**PROBLEM STATEMENT**
The word "sets" may appear in some lines of the data; copy every such line.

AVAILABLE RECORDS Start Marker

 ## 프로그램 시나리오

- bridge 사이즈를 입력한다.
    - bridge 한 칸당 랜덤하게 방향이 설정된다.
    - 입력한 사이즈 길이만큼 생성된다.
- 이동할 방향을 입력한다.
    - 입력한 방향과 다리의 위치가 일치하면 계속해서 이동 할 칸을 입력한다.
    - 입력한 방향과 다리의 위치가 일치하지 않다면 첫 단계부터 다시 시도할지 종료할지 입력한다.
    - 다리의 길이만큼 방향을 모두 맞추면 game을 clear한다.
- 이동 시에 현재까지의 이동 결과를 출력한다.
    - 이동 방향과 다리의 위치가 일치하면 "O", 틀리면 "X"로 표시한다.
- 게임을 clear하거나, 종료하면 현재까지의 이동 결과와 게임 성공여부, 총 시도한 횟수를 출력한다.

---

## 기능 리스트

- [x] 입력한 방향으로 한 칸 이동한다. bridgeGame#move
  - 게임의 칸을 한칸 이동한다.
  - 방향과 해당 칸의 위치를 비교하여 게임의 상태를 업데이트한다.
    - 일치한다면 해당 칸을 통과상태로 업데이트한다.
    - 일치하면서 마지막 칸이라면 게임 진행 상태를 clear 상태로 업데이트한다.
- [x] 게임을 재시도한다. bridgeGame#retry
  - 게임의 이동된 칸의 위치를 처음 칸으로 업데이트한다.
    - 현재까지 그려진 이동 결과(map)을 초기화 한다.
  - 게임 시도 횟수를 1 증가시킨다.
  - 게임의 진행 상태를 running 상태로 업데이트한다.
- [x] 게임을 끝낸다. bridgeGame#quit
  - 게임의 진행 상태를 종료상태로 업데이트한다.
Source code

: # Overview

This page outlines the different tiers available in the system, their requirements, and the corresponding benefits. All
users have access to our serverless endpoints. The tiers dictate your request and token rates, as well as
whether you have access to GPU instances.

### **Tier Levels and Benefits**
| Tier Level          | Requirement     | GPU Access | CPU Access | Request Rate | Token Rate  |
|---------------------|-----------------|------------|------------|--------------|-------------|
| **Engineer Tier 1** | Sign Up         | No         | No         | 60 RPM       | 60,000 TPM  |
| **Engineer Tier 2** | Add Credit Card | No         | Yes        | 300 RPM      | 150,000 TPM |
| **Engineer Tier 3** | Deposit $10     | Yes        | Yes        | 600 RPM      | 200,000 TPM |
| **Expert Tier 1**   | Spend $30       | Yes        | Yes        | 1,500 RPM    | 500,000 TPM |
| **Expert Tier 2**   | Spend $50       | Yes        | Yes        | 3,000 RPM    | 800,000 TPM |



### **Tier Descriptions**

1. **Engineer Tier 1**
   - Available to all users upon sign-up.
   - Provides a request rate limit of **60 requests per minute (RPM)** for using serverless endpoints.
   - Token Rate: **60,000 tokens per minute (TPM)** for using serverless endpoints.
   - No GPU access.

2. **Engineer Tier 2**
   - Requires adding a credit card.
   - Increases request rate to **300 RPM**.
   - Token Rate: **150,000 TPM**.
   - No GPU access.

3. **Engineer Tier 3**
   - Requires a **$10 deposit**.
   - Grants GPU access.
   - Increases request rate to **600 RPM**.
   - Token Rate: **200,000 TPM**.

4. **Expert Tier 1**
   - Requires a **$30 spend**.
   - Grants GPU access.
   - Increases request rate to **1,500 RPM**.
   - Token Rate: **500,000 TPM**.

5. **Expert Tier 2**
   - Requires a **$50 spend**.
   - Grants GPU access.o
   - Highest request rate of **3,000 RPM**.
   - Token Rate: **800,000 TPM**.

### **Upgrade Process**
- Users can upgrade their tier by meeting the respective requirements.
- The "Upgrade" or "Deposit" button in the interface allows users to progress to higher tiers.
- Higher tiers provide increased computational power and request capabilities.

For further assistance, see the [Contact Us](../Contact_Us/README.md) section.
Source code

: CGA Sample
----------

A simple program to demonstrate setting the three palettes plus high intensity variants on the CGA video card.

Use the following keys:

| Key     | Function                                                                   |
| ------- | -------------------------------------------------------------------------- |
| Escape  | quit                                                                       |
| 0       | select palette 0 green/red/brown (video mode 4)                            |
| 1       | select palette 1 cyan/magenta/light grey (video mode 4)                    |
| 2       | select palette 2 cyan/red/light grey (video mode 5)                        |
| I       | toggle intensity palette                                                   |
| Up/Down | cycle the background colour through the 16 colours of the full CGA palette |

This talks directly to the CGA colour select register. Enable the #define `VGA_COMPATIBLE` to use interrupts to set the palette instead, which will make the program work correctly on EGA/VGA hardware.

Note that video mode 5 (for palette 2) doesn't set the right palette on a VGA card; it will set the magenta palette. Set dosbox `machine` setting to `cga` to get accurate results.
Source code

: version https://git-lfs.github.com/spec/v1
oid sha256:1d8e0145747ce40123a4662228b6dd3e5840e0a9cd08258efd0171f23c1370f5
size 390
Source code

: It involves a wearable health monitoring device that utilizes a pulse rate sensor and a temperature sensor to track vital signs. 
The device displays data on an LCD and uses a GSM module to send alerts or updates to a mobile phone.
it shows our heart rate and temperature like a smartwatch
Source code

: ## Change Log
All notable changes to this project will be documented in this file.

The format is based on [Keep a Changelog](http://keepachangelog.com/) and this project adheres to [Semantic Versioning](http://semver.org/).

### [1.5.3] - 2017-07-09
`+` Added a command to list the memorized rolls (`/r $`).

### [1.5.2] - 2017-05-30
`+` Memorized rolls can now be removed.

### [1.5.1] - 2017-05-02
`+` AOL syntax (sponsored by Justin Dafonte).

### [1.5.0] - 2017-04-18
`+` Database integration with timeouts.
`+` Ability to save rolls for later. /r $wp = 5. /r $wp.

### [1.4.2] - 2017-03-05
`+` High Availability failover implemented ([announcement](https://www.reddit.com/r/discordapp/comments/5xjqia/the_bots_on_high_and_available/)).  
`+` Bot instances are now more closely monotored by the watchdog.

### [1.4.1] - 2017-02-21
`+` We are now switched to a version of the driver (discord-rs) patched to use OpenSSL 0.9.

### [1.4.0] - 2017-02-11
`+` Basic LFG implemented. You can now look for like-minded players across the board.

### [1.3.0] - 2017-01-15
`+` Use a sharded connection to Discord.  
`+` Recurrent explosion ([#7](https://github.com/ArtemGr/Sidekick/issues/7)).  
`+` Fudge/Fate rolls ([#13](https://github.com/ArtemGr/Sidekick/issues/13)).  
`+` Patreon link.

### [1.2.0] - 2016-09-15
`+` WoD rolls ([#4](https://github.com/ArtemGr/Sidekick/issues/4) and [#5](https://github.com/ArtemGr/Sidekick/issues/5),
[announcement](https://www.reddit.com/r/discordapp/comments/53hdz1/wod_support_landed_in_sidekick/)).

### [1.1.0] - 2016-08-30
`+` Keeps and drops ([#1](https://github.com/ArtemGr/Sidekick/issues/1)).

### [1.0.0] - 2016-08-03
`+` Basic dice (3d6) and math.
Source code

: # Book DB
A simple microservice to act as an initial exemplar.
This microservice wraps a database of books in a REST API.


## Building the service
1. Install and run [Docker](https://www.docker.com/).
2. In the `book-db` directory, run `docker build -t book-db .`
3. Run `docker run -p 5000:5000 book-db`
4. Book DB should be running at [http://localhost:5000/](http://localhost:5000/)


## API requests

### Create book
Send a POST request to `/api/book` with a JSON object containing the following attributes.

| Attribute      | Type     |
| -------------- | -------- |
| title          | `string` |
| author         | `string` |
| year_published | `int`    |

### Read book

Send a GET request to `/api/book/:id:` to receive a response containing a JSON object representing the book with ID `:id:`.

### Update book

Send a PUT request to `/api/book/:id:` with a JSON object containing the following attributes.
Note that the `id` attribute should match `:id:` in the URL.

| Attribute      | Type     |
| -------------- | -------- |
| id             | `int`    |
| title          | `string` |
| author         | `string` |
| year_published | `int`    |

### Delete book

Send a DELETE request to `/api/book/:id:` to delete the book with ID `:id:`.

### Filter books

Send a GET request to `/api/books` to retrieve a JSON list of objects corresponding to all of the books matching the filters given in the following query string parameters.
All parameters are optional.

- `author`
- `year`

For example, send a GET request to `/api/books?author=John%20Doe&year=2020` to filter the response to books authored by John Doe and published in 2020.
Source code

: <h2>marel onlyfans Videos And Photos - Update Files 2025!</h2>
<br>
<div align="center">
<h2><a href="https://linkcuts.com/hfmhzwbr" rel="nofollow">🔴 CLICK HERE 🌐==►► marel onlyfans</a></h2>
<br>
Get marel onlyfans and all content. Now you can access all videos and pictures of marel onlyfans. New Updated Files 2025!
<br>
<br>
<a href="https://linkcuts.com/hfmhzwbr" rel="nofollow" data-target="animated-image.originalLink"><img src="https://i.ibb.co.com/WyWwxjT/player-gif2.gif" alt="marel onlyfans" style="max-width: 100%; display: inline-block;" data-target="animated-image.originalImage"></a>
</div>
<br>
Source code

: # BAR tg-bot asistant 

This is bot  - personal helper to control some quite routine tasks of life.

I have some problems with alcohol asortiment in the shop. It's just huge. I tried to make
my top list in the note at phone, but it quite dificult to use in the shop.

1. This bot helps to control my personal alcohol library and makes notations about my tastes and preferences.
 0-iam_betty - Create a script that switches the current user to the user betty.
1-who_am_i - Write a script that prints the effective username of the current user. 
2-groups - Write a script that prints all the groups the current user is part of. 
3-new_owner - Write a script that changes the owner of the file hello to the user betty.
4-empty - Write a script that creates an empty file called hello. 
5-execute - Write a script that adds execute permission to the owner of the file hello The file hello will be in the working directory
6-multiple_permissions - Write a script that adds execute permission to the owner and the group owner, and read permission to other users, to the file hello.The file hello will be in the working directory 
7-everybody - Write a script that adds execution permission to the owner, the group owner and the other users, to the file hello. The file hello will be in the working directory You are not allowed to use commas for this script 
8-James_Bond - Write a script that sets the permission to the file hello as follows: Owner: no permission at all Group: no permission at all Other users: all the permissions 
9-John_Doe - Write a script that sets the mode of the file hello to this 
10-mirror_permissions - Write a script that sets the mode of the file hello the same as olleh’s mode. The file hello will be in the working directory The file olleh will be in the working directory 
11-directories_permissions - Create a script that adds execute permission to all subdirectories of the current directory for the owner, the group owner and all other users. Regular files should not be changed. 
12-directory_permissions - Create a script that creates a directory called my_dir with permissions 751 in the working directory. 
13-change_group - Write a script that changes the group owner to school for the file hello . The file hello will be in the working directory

AVAILABLE RECORDS End Marker

**RESULT OF THIS TASK**
8-James_Bond - Write a script that sets the permission to the file hello as follows: Owner: no permission at all Group: no permission at all Other users: all the permissions 
9-John_Doe - Write a script that sets the mode of the file hello to this 
10-mirror_permissions - Write a script that sets the mode of the file hello the same as olleh’s mode. The file hello will be in the working directory The file olleh will be in the working directory 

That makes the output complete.